7 This item modifies the assurance of support (“AOS”) scheme
provided for under the Migration Regulations. The scheme allows the
Commonwealth to recover specified social security benefits paid to an assured
person while an AOS is in effect in respect of that person. Currently, under
regulation 2.36, the period of effect of an AOS is 2 years.
8 An AOS is
a criterion for grant of certain visas under the Migration Regulations,
including the proposed new visa subclasses contained in the Supported Aged
Parent (Migrant) (Class CA) and Supported Aged Parent (Residence) (Class DA)
visa classes.
9 This item substitutes new paragraph 2.36(1)(b) to provide
for a 10-year period of effect for an AOS given in respect of an applicant for
one of the above classes. The period of effect for an AOS given in respect of
an applicant for any other class of visa will remain 2 years.
10 The
extension of the AOS period to 10 years in respect of these applicants is
intended to ensure that the requirement to reside in Australia for 10 years
before a person can access an Age Pension is given real meaning. For example,
once the two year AOS period has passed, a parent can access Special Benefit for
the remaining eight years until they become eligible for Age Pension. The
amendment in Item 3 is intended to ensure that the Commonwealth can recover any
Special Benefit (around $8,500 per person per annum), or any other benefit
listed in regulation 2.38, received by a parent during the first 10 years of
residence.
11 This item increases the amount of money which must be lodged as a bond
in relation to an AOS given in respect of an applicant for a Supported Aged
Parent (Migrant)(Class CA) visa or a Supported Aged Parent (Residence)(Class DA)
visa.
12 Regulation 2.39 provides for lodgement of a bond in respect of
a “required” AOS. A “required” AOS is one that is an
unconditional requirement for the grant of a visa. The criteria for the
proposed new visa subclasses contained in the Supported Aged Parent (Migrant)

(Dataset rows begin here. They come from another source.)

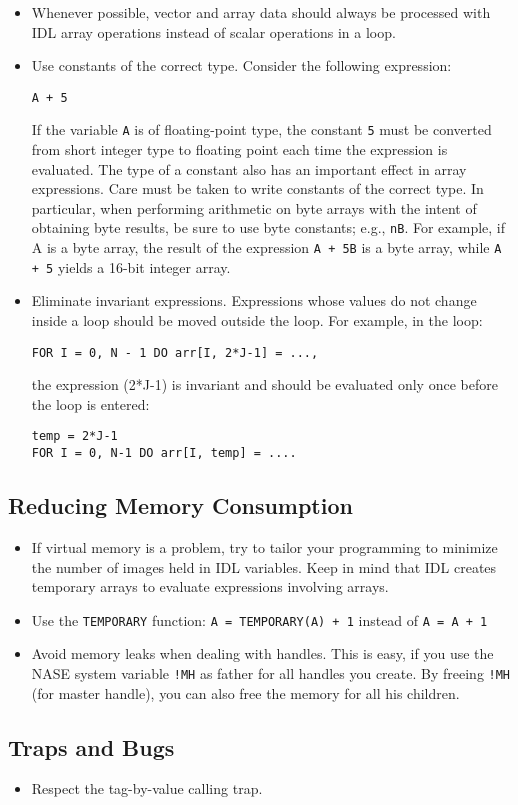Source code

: \documentclass[12pt]{article}
\begin{document}
\begin{itemize}
\item Whenever possible, vector and array data should always be processed with IDL array operations instead of scalar operations in a loop. 
%
\item Use constants of the correct type. Consider the following expression:
\begin{verbatim}
A + 5
\end{verbatim}
If the variable \texttt{A} is of floating-point type, the constant \texttt{5} must be converted from short integer type to floating point each time the expression is evaluated. The type of a constant also has an important effect in array expressions. Care must be taken to write constants of the correct type. In particular, when performing arithmetic on byte arrays with the intent of obtaining byte results, be sure to use byte constants; e.g., \texttt{nB}. For example, if A is a byte array, the result of the expression \texttt{A + 5B} is a byte array, while \texttt{A + 5} yields a 16-bit integer array.
%
\item Eliminate invariant expressions. Expressions whose values do not change inside a loop should be moved outside the loop. For example, in the loop:
\begin{verbatim}
FOR I = 0, N - 1 DO arr[I, 2*J-1] = ...,
\end{verbatim}
the expression (2*J-1) is invariant and should be evaluated only once before the loop is entered:
\begin{verbatim}
temp = 2*J-1
FOR I = 0, N-1 DO arr[I, temp] = ....
\end{verbatim}
%
\end{itemize}


\subsection{Reducing Memory Consumption}
\begin{itemize}
\item If virtual memory is a problem, try to tailor your programming to minimize the number of images held in IDL variables. Keep in mind that IDL creates temporary arrays to evaluate expressions involving arrays.  
\item Use the \texttt{TEMPORARY} function: \texttt{A = TEMPORARY(A) + 1} instead of \texttt{A = A + 1}
\item Avoid memory leaks when dealing with handles. This is easy, if you use the NASE system variable \texttt{!MH} as father for all handles you create. By freeing \texttt{!MH} (for master handle), you can also free the memory for all his children.
\end{itemize}


\subsection{Traps and Bugs}
\begin{itemize}
\item Respect the tag-by-value calling trap.
\end{itemize}

%
% 
\end{document}
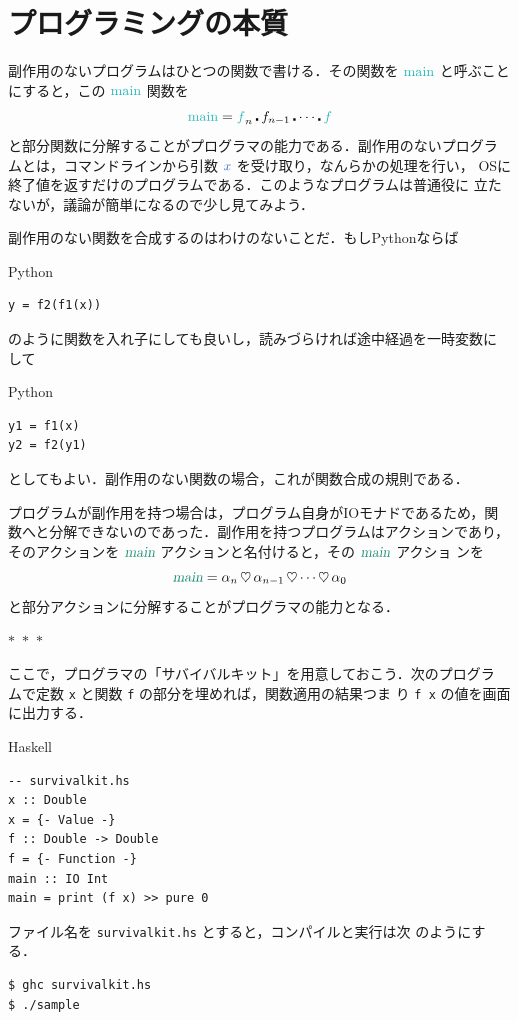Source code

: \documentclass[a5paper,twoside,fleqn,draft]{jsbook}
\def\varColor{NavyBlue}
\def\funcColor{BlueGreen}
\def\actionColor{PineGreen}
\newcommand{\separator}{\begin{center}$*$~$*$~$*$\end{center}}
\newcommand{\programminglanguage}[1]{\textsf{#1}}
\newcommand{\haskell}{\programminglanguage{Haskell}}
\newcommand{\python}{\programminglanguage{Python}}
\newcommand{\code}[1]{\texttt{#1}}
\newcommand{\filename}[1]{\texttt{#1}}
\newenvironment{haskellcode}{\begin{itembox}[r]{\haskell}}{\end{itembox}}
\newenvironment{pythoncode}{\begin{itembox}[r]{\python}}{\end{itembox}}
\newcommand{\mVar}[1]{\textcolor{\varColor}{#1}}
\newcommand{\mXVar}{\mVar{x}}
\newcommand{\mFunc}[1]{\textcolor{\funcColor}{#1}}
\newcommand{\mSpecialFunc}[1]{\textcolor{\funcColor}{\textrm{#1}}}
\newcommand{\mFFunc}{{\mFunc{f}}}
\DeclareMathOperator{\mMainFunc}{\mSpecialFunc{main}}
\newcommand{\mActionLong}[1]{\textcolor{\actionColor}{\textsl{#1}}}
\DeclareMathOperator{\mMain}{\mActionLong{main}}
\DeclareMathOperator{\mBind}{\heartsuit}
\DeclareMathOperator{\mCompFunc}{\centerdot}
\begin{document}
\section{プログラミングの本質}

副作用のないプログラムはひとつの関数で書ける．その関数を $\mMainFunc$
と呼ぶことにすると，この $\mMainFunc$ 関数を
\begin{equation}
\mMainFunc=\mFFunc_n\mCompFunc f_{n-1}\mCompFunc\dotsb\mCompFunc \mFFunc
\end{equation}
と部分関数に分解することがプログラマの能力である．副作用のないプログラ
ムとは，コマンドラインから引数 $\mXVar$ を受け取り，なんらかの処理を行い，
OSに終了値を返すだけのプログラムである．このようなプログラムは普通役に
立たないが，議論が簡単になるので少し見てみよう．

副作用のない関数を合成するのはわけのないことだ．もし\python ならば
\begin{pythoncode}
\begin{verbatim}
y = f2(f1(x))
\end{verbatim}
\end{pythoncode}
のように関数を入れ子にしても良いし，読みづらければ途中経過を一時変数に
して
\begin{pythoncode}
\begin{verbatim}
y1 = f1(x)
y2 = f2(y1)
\end{verbatim}
\end{pythoncode}
としてもよい．副作用のない関数の場合，これが関数合成の規則である．

プログラムが副作用を持つ場合は，プログラム自身がIOモナドであるため，関
数へと分解できないのであった．副作用を持つプログラムはアクションであり，
そのアクションを $\mMain$ アクションと名付けると，その $\mMain$ アクショ
ンを
\begin{equation}
\mMain=\alpha_n\mBind\alpha_{n-1}\mBind\dotsb\mBind\alpha_0
\end{equation}
と部分アクションに分解することがプログラマの能力となる．


\separator

ここで，プログラマの「サバイバルキット」を用意しておこう．次のプログラ
ムで定数 \code{x} と関数 \code{f} の部分を埋めれば，関数適用の結果つま
り \code{f x} の値を画面に出力する．
\begin{haskellcode}
\begin{verbatim}
-- survivalkit.hs
x :: Double
x = {- Value -}
f :: Double -> Double
f = {- Function -}
main :: IO Int
main = print (f x) >> pure 0
\end{verbatim}
\end{haskellcode}
ファイル名を \filename{survivalkit.hs} とすると，コンパイルと実行は次
のようにする．
\begin{verbatim}
$ ghc survivalkit.hs
$ ./sample
\end{verbatim}%
\end{document}
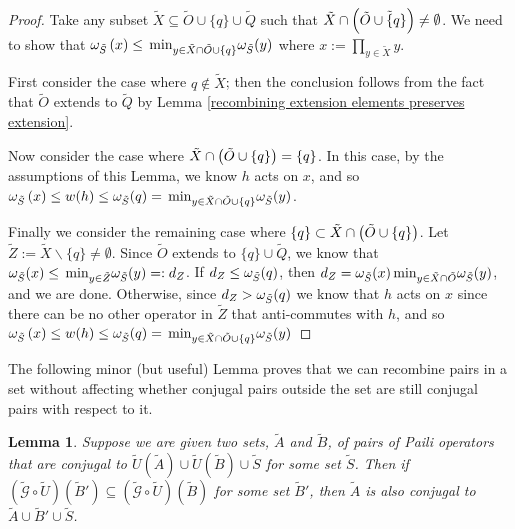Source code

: \documentclass[twocolumn,showpacs,preprintnumbers,amsmath,amssymb,nofootinbib,pra,floatfix]{revtex4-1}
\newtheorem{lemma}{Lemma}
\newenvironment{remark}[1][Remark]{\begin{trivlist}
\item[\hskip \labelsep {\bfseries #1}]}{\end{trivlist}}
\newcommand{\set}{\tilde}
\newcommand{\genfun}{\tilde{\mathcal{G}}}
\begin{document}
\begin{proof}
Take any subset $\set X\subseteq \set O\cup\{q\}\cup\set Q$ such that $\set X\cap\paren{\set O\cup\set \{q\}}\ne\emptyset$.  We need to show that $\om_{\set S}\paren{x} \le \min_{y\in\set X\cap\set O\cup\{q\}}\om_{\set S}(y)$ where $x:=\prod_{y\in \set X} y$.

First consider the case where $q\notin \set X$;  then the conclusion follows from the fact that $\set O$ extends to $\set Q$ by Lemma \ref{recombining extension elements preserves extension}.

Now consider the case where $\set X\cap\paren{\set O\cup\{q\}}=\{q\}$.  In this case, by the assumptions of this Lemma, we know $h$ acts on $x$, and so $\om_{\set S}\paren{x} \le w(h)\le\om_{\set S}(q)=\min_{y\in\set X\cap\set O\cup\{q\}}\om_{\set S}(y)$.

Finally we consider the remaining case where $\{q\}\subset\set X\cap\paren{\set O\cup\{q\}}$. Let $\set Z := \set X\backslash\{q\}\ne\emptyset$.  Since $\set O$ extends to $\{q\}\cup\set Q$, we know that $\om_{\set S}(x)\le \min_{y\in\set Z}\om_{\set S}(y)=:d_Z$.  If $d_Z \le \om_{\set S}(q)$, then $d_Z=\om_{\set S}(x)\min_{y\in\set X\cap\set O}\om_{\set S}(y)$, and we are done.  Otherwise, since $d_Z> \om_{\set S}(q)$ we know that $h$ acts on $x$ since there can be no other operator in $\set Z$ that anti-commutes with $h$, and so $\om_{\set S}\paren{x} \le w(h)\le\om_{\set S}(q)=\min_{y\in\set X\cap\set O\cup\{q\}}\om_{\set S}(y)$
\end{proof}
\begin{remark}
The following minor (but useful) Lemma proves that we can recombine pairs in a set without affecting whether conjugal pairs outside the set are still conjugal pairs with respect to it.
\end{remark}

\begin{lemma}
\label{recombining elements preserves conjugal property for third parties}
Suppose we are given two sets, $\set A$ and $\set B$, of pairs of Paili operators that are conjugal to $\set U(\set A) \cup \set U(\set B) \cup \set S$ for some set $\set S$.  Then if $(\genfun\circ \set U)(\set B')\subseteq(\genfun\circ \set U)(\set B)$ for some set $\set B'$, then $\set A$ is also conjugal to $\set A \cup \set B' \cup\set S$.
\end{lemma}
\end{document}
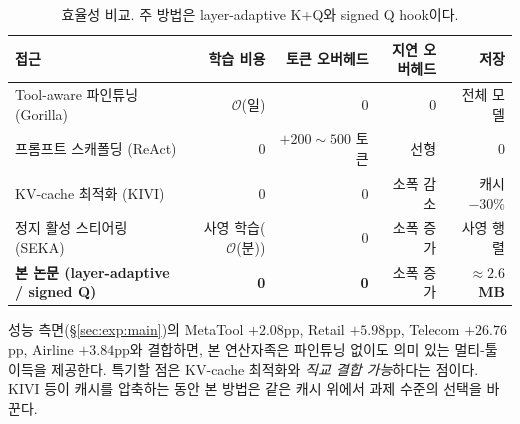 \begin{table}[t]
\centering
\caption{효율성 비교. 주 방법은 layer-adaptive K+Q와 signed Q hook이다.}
\label{tab:e-efficiency}
\small
\begin{tabularx}{\linewidth}{@{}Xrrrr@{}}
\toprule
접근 & 학습 비용 & 토큰 오버헤드 & 지연 오버헤드 & 저장 \\
\midrule
Tool-aware 파인튜닝 (Gorilla) & $\mathcal{O}$(일) & 0 & 0 & 전체 모델 \\
프롬프트 스캐폴딩 (ReAct) & 0 & $+200\sim 500$ 토큰 & 선형 & 0 \\
KV-cache 최적화 (KIVI) & 0 & 0 & 소폭 감소 & 캐시 $-30\%$ \\
정지 활성 스티어링 (SEKA) & 사영 학습($\mathcal{O}$(분)) & 0 & 소폭 증가 & 사영 행렬 \\
\textbf{본 논문 (layer-adaptive / signed Q)} & \textbf{0} & \textbf{0} & 소폭 증가 & $\boldsymbol{\approx 2.6}$ \textbf{MB} \\
\bottomrule
\end{tabularx}
\end{table}

성능 측면(\S\ref{sec:exp:main})의 MetaTool $+2.08$pp, Retail $+5.98$pp, Telecom $+26.76$pp, Airline $+3.84$pp와 결합하면, 본 연산자족은 파인튜닝 없이도 의미 있는 멀티-툴 이득을 제공한다. 특기할 점은 KV-cache 최적화와 \emph{직교 결합 가능}하다는 점이다. KIVI 등이 캐시를 압축하는 동안 본 방법은 같은 캐시 위에서 과제 수준의 선택을 바꾼다.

(Class CA) and Supported Aged Parent (Residence) (Class DA) visa classes include
a required AOS.
13 Under subregulations 2.39(2) and (3), a person who
gives a required AOS in respect of an applicant for a visa who has turned 18,
must lodge with the Minister a bond, securing payment to the Commonwealth, on
demand, of any amount (up to the amount of the bond) due to the Commonwealth
under regulation 2.38. This represents the first step only in any debt recovery
action taken by the Commonwealth. The bond must be lodged before a decision is
made on the application to which the required AOS relates.
14 The bond
payable in relation to an applicant for a Supported Aged Parent (Migrant) (Class
CA) visa or a Supported Aged Parent (Residence) (Class DA) visa who is over 18
years of age and who satisfies the primary criteria for the grant of a visa is
increased from $3,500 to $10,000. The bond payable in relation to an applicant
who is over 18 years of age who satisfies the secondary criteria is increased
from $1,500 to $4,000.
15 The increased bond amount for these applicants
is intended to more closely reflect the potential cost to the Budget of an aged
parent who relies on social security. Currently, the cost of Special Benefit
that a parent can access in lieu of the Age Pension is around $8,500 per person
per annum. After ten years’ residency a person of pensionable age can then
access an Age Pension of around $9,500 per annum.
16 This bond will be
released, with interest after ten years, less any amount needed to repay
recoverable benefits and allowances paid to the assuree during that period.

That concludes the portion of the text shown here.